From the outside it is much less ornate than some of Prague’s other Baroque churches and cathedrals, and at a first glance the inside appears merely cakey, even rather beautiful in a grotesque sort of way. “Isn’t it gorgeous,” asked an American lady to nobody in particular, but once she sat down on one of the wooden pews and looked up to the fresco on the ceiling, her complexion paled.



St Nicholas’s Church does not inspire reverence, it inspires fear. It makes one tremble in fear. It is a place of worship, but it is also an overtly political statement. We took a seat in a caustically small pew, and DV explained the impulses and techniques of counter-Reformation architecture; how it distorts perspective in order to confuse reality, to create vertiginous heights and depths, to generate the illusion that the architecture extends beyond the Church. This effect, called quadrattura, makes you submissive and unsteady and sickly, and it is achieved with magnificent skill in St Nicholas’s Church.

The quadrattura ceiling par excellence is at the church of Sant'Ignazio di Loyola a Campo Marziot in Rome, but the Last Judgement fresco painted on the ceiling of St Nicholas’s Church is almost as effective. DV got vertigo when looking up at the ceiling, and I did too. The perspective of the fresco and the curve of the ceiling lead the eye up towards the heavens, but the figures in the scene appear to be slowly falling down upon the timid worshipper, and all the time one feels as though one is being pulled towards the centre of the scene (i.e. God). The implications of this magnetism in a scene of the Last Judgement could not be clearer.



Decoration flourishes on a massive scale in St Nicholas’s Church, and most of it is rather repulsive. A diminutive Christ is surrounded by gigantic statues of Saints – St Basil the Great looks absurdly dumpy and psychotic; St Cyril, who as Pope purged Alexandria of its Jews, pokes a lean, golden spike through the throat of a victim. The statues stand on cold red or pink marble bases. There are Ionic columns, also of reddish marble, which are topped with volutes of solid gold. Chapels and altars are decked with artificial marble and gold. The Baroque organ, built by Tomas Schwarz, was added later and is enormous in sound and appearance.

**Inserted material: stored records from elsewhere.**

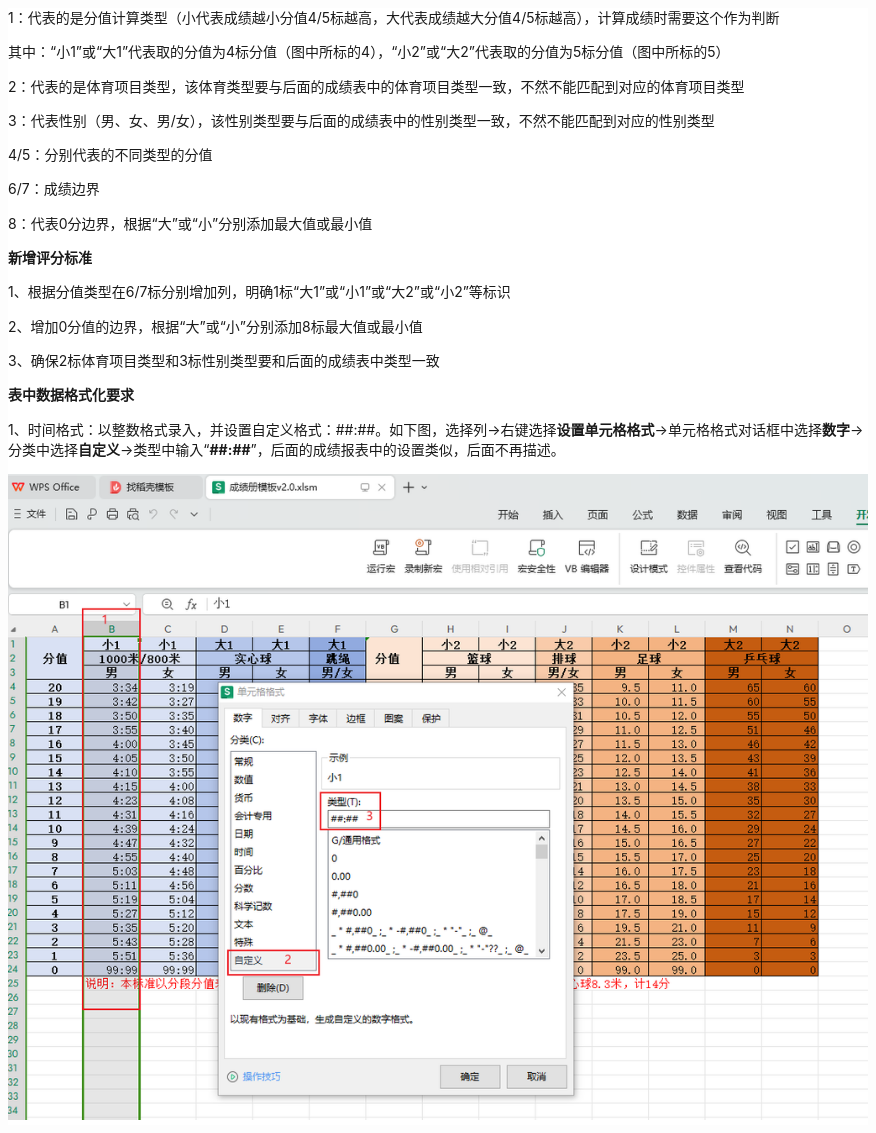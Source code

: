 1：代表的是分值计算类型（小代表成绩越小分值4/5标越高，大代表成绩越大分值4/5标越高），计算成绩时需要这个作为判断

其中：“小1”或“大1”代表取的分值为4标分值（图中所标的4），“小2”或“大2”代表取的分值为5标分值（图中所标的5）

2：代表的是体育项目类型，该体育类型要与后面的成绩表中的体育项目类型一致，不然不能匹配到对应的体育项目类型

3：代表性别（男、女、男/女），该性别类型要与后面的成绩表中的性别类型一致，不然不能匹配到对应的性别类型

4/5：分别代表的不同类型的分值

6/7：成绩边界

8：代表0分边界，根据“大”或“小”分别添加最大值或最小值

**新增评分标准**

1、根据分值类型在6/7标分别增加列，明确1标“大1”或“小1”或“大2”或“小2”等标识

2、增加0分值的边界，根据“大”或“小”分别添加8标最大值或最小值

3、确保2标体育项目类型和3标性别类型要和后面的成绩表中类型一致

**表中数据格式化要求**

1、时间格式：以整数格式录入，并设置自定义格式：##:##。如下图，选择列->右键选择**设置单元格格式**->单元格格式对话框中选择**数字**->分类中选择**自定义**->类型中输入“**##:##**”，后面的成绩报表中的设置类似，后面不再描述。

![image-20240619141928655](assets/readme/image-20240619141928655.png)
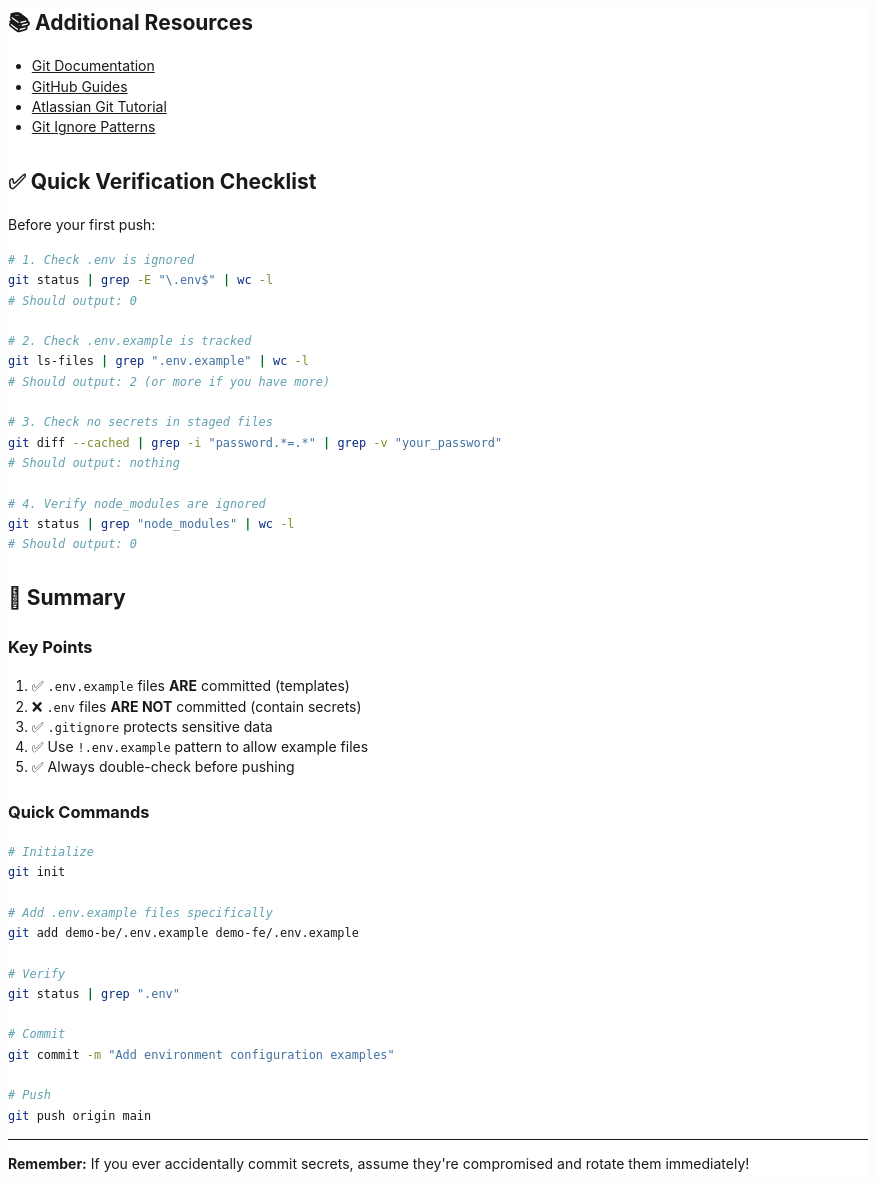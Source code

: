 ## 📚 Additional Resources

- [Git Documentation](https://git-scm.com/doc)
- [GitHub Guides](https://guides.github.com/)
- [Atlassian Git Tutorial](https://www.atlassian.com/git/tutorials)
- [Git Ignore Patterns](https://git-scm.com/docs/gitignore)

## ✅ Quick Verification Checklist

Before your first push:

```bash
# 1. Check .env is ignored
git status | grep -E "\.env$" | wc -l
# Should output: 0

# 2. Check .env.example is tracked
git ls-files | grep ".env.example" | wc -l
# Should output: 2 (or more if you have more)

# 3. Check no secrets in staged files
git diff --cached | grep -i "password.*=.*" | grep -v "your_password"
# Should output: nothing

# 4. Verify node_modules are ignored
git status | grep "node_modules" | wc -l
# Should output: 0
```

## 🎯 Summary

### Key Points

1. ✅ `.env.example` files **ARE** committed (templates)
2. ❌ `.env` files **ARE NOT** committed (contain secrets)
3. ✅ `.gitignore` protects sensitive data
4. ✅ Use `!.env.example` pattern to allow example files
5. ✅ Always double-check before pushing

### Quick Commands

```bash
# Initialize
git init

# Add .env.example files specifically
git add demo-be/.env.example demo-fe/.env.example

# Verify
git status | grep ".env"

# Commit
git commit -m "Add environment configuration examples"

# Push
git push origin main
```

---

**Remember:** If you ever accidentally commit secrets, assume they're compromised and rotate them immediately!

The Reformation had suggested that the word (and, in particular, the Scriptures) was privileged over the image. The word required no intermediary between the individual and God, whereas the image was itself an intermediary. The Jesuits of the counter-Reformation were extraordinarily successful for many years at denying this claim, at reaffirming art over the word. St Nicholas's Church bullies the worshipper, so that it crosses the line from the sacred to the profane.

The TV Tower in Zizkov, at least, wears its profanities on its sleeve.

2 Comments:

Blogger owen hatherley said...

A blogging couple! That is the cuteness, I must say.

I was in Prague in September, on a V&A-sponsored Cold War Modernism junket that I would have written about on the blog had I more backbone. There's some very interesting Brutalist-ish stuff around (a strange honeycomb like shopping centre in the old Jewish quarter, the bizarre glass-panelled cultural centre whose location I forget) but an absolute ton of excellent 1920s-30s socialist/white walls/purist Modernism. It's very much overwhelmed by all the baroque and Jugendstil, but if you know where to look (or in my case, if you're having this stuff pointed out to you) there's a lot of it, more than in most cities outside of Germany. The biggest example is probably this place, of which Le Corbusier said something along the lines of 'it's brilliant, but it's not architecture'...

8:50 PM  
Anonymous Anonymous said...

"Klement Gottwald, who died of syphilis and alcoholism five days after attending Stalin’s funeral."

Must have been one hell of a funeral (arf arf).